Date: Fri, 21 Dec 2007 14:11:53 -0800 (PST)
From: Christoph Lameter <clameter@sgi.com>
To: Linus Torvalds <torvalds@linux-foundation.org>
cc: Ingo Molnar <mingo@elte.hu>, Steven Rostedt <rostedt@goodmis.org>,
       LKML <linux-kernel@vger.kernel.org>,
       Andrew Morton <akpm@linux-foundation.org>,
       Peter Zijlstra <a.p.zijlstra@chello.nl>,
       Christoph Hellwig <hch@infradead.org>,
       "Rafael J. Wysocki" <rjw@sisk.pl>
Subject: Re: Major regression on hackbench with SLUB (more numbers)
In-Reply-To: <alpine.LFD.0.9999.0712210835440.21557@woody.linux-foundation.org>
Message-ID: <Pine.LNX.4.64.0712211356220.3795@schroedinger.engr.sgi.com>
References: <1197049846.1645.68.camel@localhost.localdomain>
 <20071211143336.GA17866@elte.hu> <Pine.LNX.4.64.0712131416280.25120@schroedinger.engr.sgi.com>
 <Pine.LNX.4.64.0712132010470.30903@schroedinger.engr.sgi.com>
 <20071221120908.GA15926@elte.hu> <Pine.LNX.4.64.0712210750510.29372@schroedinger.engr.sgi.com>
 <alpine.LFD.0.9999.0712210835440.21557@woody.linux-foundation.org>
MIME-Version: 1.0
Content-Type: TEXT/PLAIN; charset=US-ASCII
Sender: linux-kernel-owner@vger.kernel.org
Content-Length: 4932
Lines: 114

On Fri, 21 Dec 2007, Linus Torvalds wrote:

> If you aren't even motivated to fix the problems that have been reported, 
> then SLUB isn't even a _potential_ solution, it's purely a problem, and 
> since I am not IN THE LEAST interested in having three different 
> allocators around, SLUB is going to get axed.

Not motivated? I have analyzed the problem in detail and when it comes 
down to it  there is not much impact that I can see in real life 
applications.
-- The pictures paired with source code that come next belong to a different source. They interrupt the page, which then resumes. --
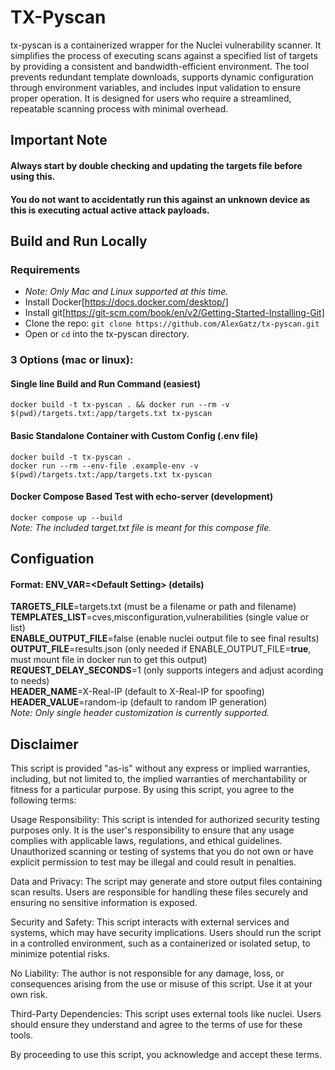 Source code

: # TX-Pyscan

tx-pyscan is a containerized wrapper for the Nuclei vulnerability scanner. It simplifies the process of executing scans against a specified list of targets by providing a consistent and bandwidth-efficient environment. The tool prevents redundant template downloads, supports dynamic configuration through environment variables, and includes input validation to ensure proper operation. It is designed for users who require a streamlined, repeatable scanning process with minimal overhead.

## Important Note
#### <strong>Always start by double checking and updating the targets file before using this.</strong>
#### <strong>You do not want to accidentatly run this against an unknown device as this is executing actual active attack payloads.</strong>

## Build and Run Locally
### Requirements
- *Note: Only Mac and Linux supported at this time.*
- Install Docker[https://docs.docker.com/desktop/]
- Install git[https://git-scm.com/book/en/v2/Getting-Started-Installing-Git]
- Clone the repo: `git clone https://github.com/AlexGatz/tx-pyscan.git`
- Open or `cd` into the tx-pyscan directory.

### 3 Options (mac or linux):
#### Single line Build and Run Command (easiest)
`docker build -t tx-pyscan . && docker run --rm -v $(pwd)/targets.txt:/app/targets.txt tx-pyscan`

#### Basic Standalone Container with Custom Config (.env file)
`docker build -t tx-pyscan .`\
`docker run --rm --env-file .example-env -v $(pwd)/targets.txt:/app/targets.txt tx-pyscan`

#### Docker Compose Based Test with echo-server (development)
`docker compose up --build`\
*Note: The included target.txt file is meant for this compose file.*

## Configuation
#### Format: ENV_VAR=\<Default Setting> (details)
__TARGETS_FILE__=targets.txt (must be a filename or path and filename)\
__TEMPLATES_LIST__=cves,misconfiguration,vulnerabilities (single value or list)\
__ENABLE_OUTPUT_FILE__=false (enable nuclei output file to see final results)\
__OUTPUT_FILE__=results.json (only needed if ENABLE_OUTPUT_FILE=__true__, must mount file in docker run to get this output)\
__REQUEST_DELAY_SECONDS__=1 (only supports integers and adjust acording to needs)\
__HEADER_NAME__=X-Real-IP (default to X-Real-IP for spoofing)\
__HEADER_VALUE__=random-ip (default to random IP generation)\
*Note: Only single header customization is currently supported.*

## Disclaimer
This script is provided "as-is" without any express or implied warranties, including, but not limited to, the implied warranties of merchantability or fitness for a particular purpose. By using this script, you agree to the following terms:

Usage Responsibility:
    This script is intended for authorized security testing purposes only.
    It is the user's responsibility to ensure that any usage complies with applicable laws, regulations, and ethical guidelines.
    Unauthorized scanning or testing of systems that you do not own or have explicit permission to test may be illegal and could result in penalties.

Data and Privacy:
    The script may generate and store output files containing scan results. Users are responsible for handling these files securely and ensuring no sensitive information is exposed.

Security and Safety:
    This script interacts with external services and systems, which may have security implications. Users should run the script in a controlled environment, such as a containerized or isolated setup, to minimize potential risks.

No Liability:
    The author is not responsible for any damage, loss, or consequences arising from the use or misuse of this script. Use it at your own risk.

Third-Party Dependencies:
    This script uses external tools like nuclei. Users should ensure they understand and agree to the terms of use for these tools.

By proceeding to use this script, you acknowledge and accept these terms.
I have always responded to the regression reported also via 
TPC-C. There is still no answer to my post at 
http://lkml.org/lkml/2007/10/27/245

SLAB has similar issues when freeing to remote nodes under NUMA. Its 
even worse since the lock is not per slab page but per slab cache. The 
alien caches that are then used have one lock per node.

> In other words, here's the low-down:
> 
>  a) either SLUB can replace SLAB, or SLUB is going away
> 
>     This isn't open for discussion, Christoph. This was the rule back when 
>     it got merged in the first place.

It obviously can replace it and has replaced it for awhile now.

>  b) if SLUB performs worse than SLAB on real loads (TPC-C certainly being 
>     one, and while hackbench may be borderline, it's certainly less 
>     borderline than others), then SLUB cannot replace SLAB.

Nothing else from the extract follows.